__ASSIGNMENT__:
Every entry must be given again exactly.

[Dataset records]
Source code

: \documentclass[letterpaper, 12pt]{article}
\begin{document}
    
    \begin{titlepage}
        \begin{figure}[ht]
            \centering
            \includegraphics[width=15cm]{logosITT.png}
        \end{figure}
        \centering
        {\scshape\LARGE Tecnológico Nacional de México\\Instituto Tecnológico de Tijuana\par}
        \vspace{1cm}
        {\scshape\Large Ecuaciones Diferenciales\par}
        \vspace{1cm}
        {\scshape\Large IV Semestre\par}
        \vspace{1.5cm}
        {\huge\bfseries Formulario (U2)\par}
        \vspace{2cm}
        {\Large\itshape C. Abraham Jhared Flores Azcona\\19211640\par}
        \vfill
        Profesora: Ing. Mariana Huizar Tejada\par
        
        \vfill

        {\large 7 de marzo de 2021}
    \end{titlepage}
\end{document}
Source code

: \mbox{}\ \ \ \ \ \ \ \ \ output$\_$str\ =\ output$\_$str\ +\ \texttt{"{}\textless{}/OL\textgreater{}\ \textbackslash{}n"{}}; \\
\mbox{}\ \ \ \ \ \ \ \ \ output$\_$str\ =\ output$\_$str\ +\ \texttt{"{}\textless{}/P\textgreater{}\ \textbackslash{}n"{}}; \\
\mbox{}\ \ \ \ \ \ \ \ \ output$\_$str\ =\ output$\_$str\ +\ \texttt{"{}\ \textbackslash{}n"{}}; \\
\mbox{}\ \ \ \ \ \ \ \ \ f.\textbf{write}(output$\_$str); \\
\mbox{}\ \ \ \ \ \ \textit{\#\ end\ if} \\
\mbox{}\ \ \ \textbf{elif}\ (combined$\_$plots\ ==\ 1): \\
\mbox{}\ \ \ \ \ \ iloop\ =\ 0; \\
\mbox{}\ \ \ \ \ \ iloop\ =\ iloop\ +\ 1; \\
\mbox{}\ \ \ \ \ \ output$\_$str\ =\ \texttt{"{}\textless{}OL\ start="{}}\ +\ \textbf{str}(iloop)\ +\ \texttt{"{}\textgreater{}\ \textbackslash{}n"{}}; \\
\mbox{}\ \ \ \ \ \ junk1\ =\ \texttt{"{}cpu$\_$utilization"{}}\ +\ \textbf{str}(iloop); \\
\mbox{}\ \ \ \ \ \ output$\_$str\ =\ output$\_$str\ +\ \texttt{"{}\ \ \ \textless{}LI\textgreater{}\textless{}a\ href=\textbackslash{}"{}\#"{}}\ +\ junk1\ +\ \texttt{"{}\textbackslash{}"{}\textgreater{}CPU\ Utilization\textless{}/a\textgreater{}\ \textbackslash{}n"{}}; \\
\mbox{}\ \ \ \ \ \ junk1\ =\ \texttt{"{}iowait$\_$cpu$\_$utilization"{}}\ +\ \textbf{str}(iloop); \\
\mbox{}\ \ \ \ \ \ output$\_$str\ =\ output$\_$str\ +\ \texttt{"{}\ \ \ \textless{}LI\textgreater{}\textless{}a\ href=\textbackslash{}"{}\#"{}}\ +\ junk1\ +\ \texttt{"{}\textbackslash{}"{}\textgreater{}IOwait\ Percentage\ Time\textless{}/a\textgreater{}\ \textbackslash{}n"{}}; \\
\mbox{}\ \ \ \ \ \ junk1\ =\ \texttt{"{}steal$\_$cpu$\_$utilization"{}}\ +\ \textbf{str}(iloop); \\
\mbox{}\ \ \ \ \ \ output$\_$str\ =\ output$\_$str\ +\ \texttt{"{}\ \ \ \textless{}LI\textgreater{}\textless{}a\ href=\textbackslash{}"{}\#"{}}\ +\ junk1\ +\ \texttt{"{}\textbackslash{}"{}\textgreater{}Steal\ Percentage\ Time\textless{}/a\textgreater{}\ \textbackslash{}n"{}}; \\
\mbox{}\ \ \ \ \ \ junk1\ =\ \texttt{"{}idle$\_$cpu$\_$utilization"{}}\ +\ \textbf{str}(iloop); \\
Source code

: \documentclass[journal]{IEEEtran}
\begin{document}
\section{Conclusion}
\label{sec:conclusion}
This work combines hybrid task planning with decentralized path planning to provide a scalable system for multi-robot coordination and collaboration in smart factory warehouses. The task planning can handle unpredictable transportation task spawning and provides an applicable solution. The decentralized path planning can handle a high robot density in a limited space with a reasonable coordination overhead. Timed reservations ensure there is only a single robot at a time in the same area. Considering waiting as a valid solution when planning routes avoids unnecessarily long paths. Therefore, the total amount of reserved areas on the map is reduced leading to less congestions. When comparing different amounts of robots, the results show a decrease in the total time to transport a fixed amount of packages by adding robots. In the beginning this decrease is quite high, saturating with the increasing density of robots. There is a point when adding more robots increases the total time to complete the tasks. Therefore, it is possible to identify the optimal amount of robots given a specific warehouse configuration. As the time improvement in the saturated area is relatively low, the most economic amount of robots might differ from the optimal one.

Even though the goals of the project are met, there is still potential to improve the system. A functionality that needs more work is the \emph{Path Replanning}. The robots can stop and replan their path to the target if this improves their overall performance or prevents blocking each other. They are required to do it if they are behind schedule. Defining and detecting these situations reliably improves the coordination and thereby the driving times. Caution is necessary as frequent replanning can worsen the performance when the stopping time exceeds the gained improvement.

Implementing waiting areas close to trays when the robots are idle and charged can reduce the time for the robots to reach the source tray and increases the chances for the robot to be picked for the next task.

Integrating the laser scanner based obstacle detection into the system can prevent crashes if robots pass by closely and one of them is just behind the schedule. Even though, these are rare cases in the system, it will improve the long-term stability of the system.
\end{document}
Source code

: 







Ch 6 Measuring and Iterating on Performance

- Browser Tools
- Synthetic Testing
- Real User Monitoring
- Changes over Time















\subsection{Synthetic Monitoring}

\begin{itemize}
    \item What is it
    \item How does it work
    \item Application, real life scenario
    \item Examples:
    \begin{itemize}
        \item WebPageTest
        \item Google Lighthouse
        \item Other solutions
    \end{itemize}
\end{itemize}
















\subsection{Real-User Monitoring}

__ANSWER TO THE PROBLEM__:
Source code

: \documentclass[letterpaper, 12pt]{article}
\begin{document}
    
    \begin{titlepage}
        \begin{figure}[ht]
            \centering
            \includegraphics[width=15cm]{logosITT.png}
        \end{figure}
        \centering
        {\scshape\LARGE Tecnológico Nacional de México\\Instituto Tecnológico de Tijuana\par}
        \vspace{1cm}
        {\scshape\Large Ecuaciones Diferenciales\par}
        \vspace{1cm}
        {\scshape\Large IV Semestre\par}
        \vspace{1.5cm}
        {\huge\bfseries Formulario (U2)\par}
        \vspace{2cm}
        {\Large\itshape C. Abraham Jhared Flores Azcona\\19211640\par}
        \vfill
        Profesora: Ing. Mariana Huizar Tejada\par
        
        \vfill

        {\large 7 de marzo de 2021}
    \end{titlepage}
\end{document}
Source code

: \mbox{}\ \ \ \ \ \ \ \ \ output$\_$str\ =\ output$\_$str\ +\ \texttt{"{}\textless{}/OL\textgreater{}\ \textbackslash{}n"{}}; \\
\mbox{}\ \ \ \ \ \ \ \ \ output$\_$str\ =\ output$\_$str\ +\ \texttt{"{}\textless{}/P\textgreater{}\ \textbackslash{}n"{}}; \\
\mbox{}\ \ \ \ \ \ \ \ \ output$\_$str\ =\ output$\_$str\ +\ \texttt{"{}\ \textbackslash{}n"{}}; \\
\mbox{}\ \ \ \ \ \ \ \ \ f.\textbf{write}(output$\_$str); \\
\mbox{}\ \ \ \ \ \ \textit{\#\ end\ if} \\
\mbox{}\ \ \ \textbf{elif}\ (combined$\_$plots\ ==\ 1): \\
\mbox{}\ \ \ \ \ \ iloop\ =\ 0; \\
\mbox{}\ \ \ \ \ \ iloop\ =\ iloop\ +\ 1; \\
\mbox{}\ \ \ \ \ \ output$\_$str\ =\ \texttt{"{}\textless{}OL\ start="{}}\ +\ \textbf{str}(iloop)\ +\ \texttt{"{}\textgreater{}\ \textbackslash{}n"{}}; \\
\mbox{}\ \ \ \ \ \ junk1\ =\ \texttt{"{}cpu$\_$utilization"{}}\ +\ \textbf{str}(iloop); \\
\mbox{}\ \ \ \ \ \ output$\_$str\ =\ output$\_$str\ +\ \texttt{"{}\ \ \ \textless{}LI\textgreater{}\textless{}a\ href=\textbackslash{}"{}\#"{}}\ +\ junk1\ +\ \texttt{"{}\textbackslash{}"{}\textgreater{}CPU\ Utilization\textless{}/a\textgreater{}\ \textbackslash{}n"{}}; \\
\mbox{}\ \ \ \ \ \ junk1\ =\ \texttt{"{}iowait$\_$cpu$\_$utilization"{}}\ +\ \textbf{str}(iloop); \\
\mbox{}\ \ \ \ \ \ output$\_$str\ =\ output$\_$str\ +\ \texttt{"{}\ \ \ \textless{}LI\textgreater{}\textless{}a\ href=\textbackslash{}"{}\#"{}}\ +\ junk1\ +\ \texttt{"{}\textbackslash{}"{}\textgreater{}IOwait\ Percentage\ Time\textless{}/a\textgreater{}\ \textbackslash{}n"{}}; \\
\mbox{}\ \ \ \ \ \ junk1\ =\ \texttt{"{}steal$\_$cpu$\_$utilization"{}}\ +\ \textbf{str}(iloop); \\
\mbox{}\ \ \ \ \ \ output$\_$str\ =\ output$\_$str\ +\ \texttt{"{}\ \ \ \textless{}LI\textgreater{}\textless{}a\ href=\textbackslash{}"{}\#"{}}\ +\ junk1\ +\ \texttt{"{}\textbackslash{}"{}\textgreater{}Steal\ Percentage\ Time\textless{}/a\textgreater{}\ \textbackslash{}n"{}}; \\
\mbox{}\ \ \ \ \ \ junk1\ =\ \texttt{"{}idle$\_$cpu$\_$utilization"{}}\ +\ \textbf{str}(iloop); \\
Source code

: \documentclass[journal]{IEEEtran}
\begin{document}
\section{Conclusion}
\label{sec:conclusion}
This work combines hybrid task planning with decentralized path planning to provide a scalable system for multi-robot coordination and collaboration in smart factory warehouses. The task planning can handle unpredictable transportation task spawning and provides an applicable solution. The decentralized path planning can handle a high robot density in a limited space with a reasonable coordination overhead. Timed reservations ensure there is only a single robot at a time in the same area. Considering waiting as a valid solution when planning routes avoids unnecessarily long paths. Therefore, the total amount of reserved areas on the map is reduced leading to less congestions. When comparing different amounts of robots, the results show a decrease in the total time to transport a fixed amount of packages by adding robots. In the beginning this decrease is quite high, saturating with the increasing density of robots. There is a point when adding more robots increases the total time to complete the tasks. Therefore, it is possible to identify the optimal amount of robots given a specific warehouse configuration. As the time improvement in the saturated area is relatively low, the most economic amount of robots might differ from the optimal one.

Even though the goals of the project are met, there is still potential to improve the system. A functionality that needs more work is the \emph{Path Replanning}. The robots can stop and replan their path to the target if this improves their overall performance or prevents blocking each other. They are required to do it if they are behind schedule. Defining and detecting these situations reliably improves the coordination and thereby the driving times. Caution is necessary as frequent replanning can worsen the performance when the stopping time exceeds the gained improvement.

Implementing waiting areas close to trays when the robots are idle and charged can reduce the time for the robots to reach the source tray and increases the chances for the robot to be picked for the next task.

Integrating the laser scanner based obstacle detection into the system can prevent crashes if robots pass by closely and one of them is just behind the schedule. Even though, these are rare cases in the system, it will improve the long-term stability of the system.
\end{document}
Source code

: 







Ch 6 Measuring and Iterating on Performance

- Browser Tools
- Synthetic Testing
- Real User Monitoring
- Changes over Time















\subsection{Synthetic Monitoring}

\begin{itemize}
    \item What is it
    \item How does it work
    \item Application, real life scenario
    \item Examples:
    \begin{itemize}
        \item WebPageTest
        \item Google Lighthouse
        \item Other solutions
    \end{itemize}
\end{itemize}
















\subsection{Real-User Monitoring}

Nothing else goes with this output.